■ **TASK BRIEF**:
The entries that follow contain images, which should be left out; output everything else exactly.

■ **TASK DATA**:
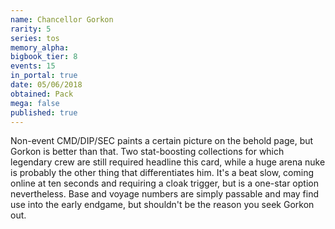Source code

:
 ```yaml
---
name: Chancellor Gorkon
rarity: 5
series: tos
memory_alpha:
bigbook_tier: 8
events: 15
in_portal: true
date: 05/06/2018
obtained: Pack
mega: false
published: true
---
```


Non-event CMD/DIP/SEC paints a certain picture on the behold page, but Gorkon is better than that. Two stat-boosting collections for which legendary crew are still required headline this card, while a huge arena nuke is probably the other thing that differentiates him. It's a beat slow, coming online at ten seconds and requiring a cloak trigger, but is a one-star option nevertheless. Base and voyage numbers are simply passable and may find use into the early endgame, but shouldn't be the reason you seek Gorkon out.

■ **THE COMPLETED TASK**:
Source code

:
 ```yaml
---
name: Chancellor Gorkon
rarity: 5
series: tos
memory_alpha:
bigbook_tier: 8
events: 15
in_portal: true
date: 05/06/2018
obtained: Pack
mega: false
published: true
---
```


Non-event CMD/DIP/SEC paints a certain picture on the behold page, but Gorkon is better than that. Two stat-boosting collections for which legendary crew are still required headline this card, while a huge arena nuke is probably the other thing that differentiates him. It's a beat slow, coming online at ten seconds and requiring a cloak trigger, but is a one-star option nevertheless. Base and voyage numbers are simply passable and may find use into the early endgame, but shouldn't be the reason you seek Gorkon out.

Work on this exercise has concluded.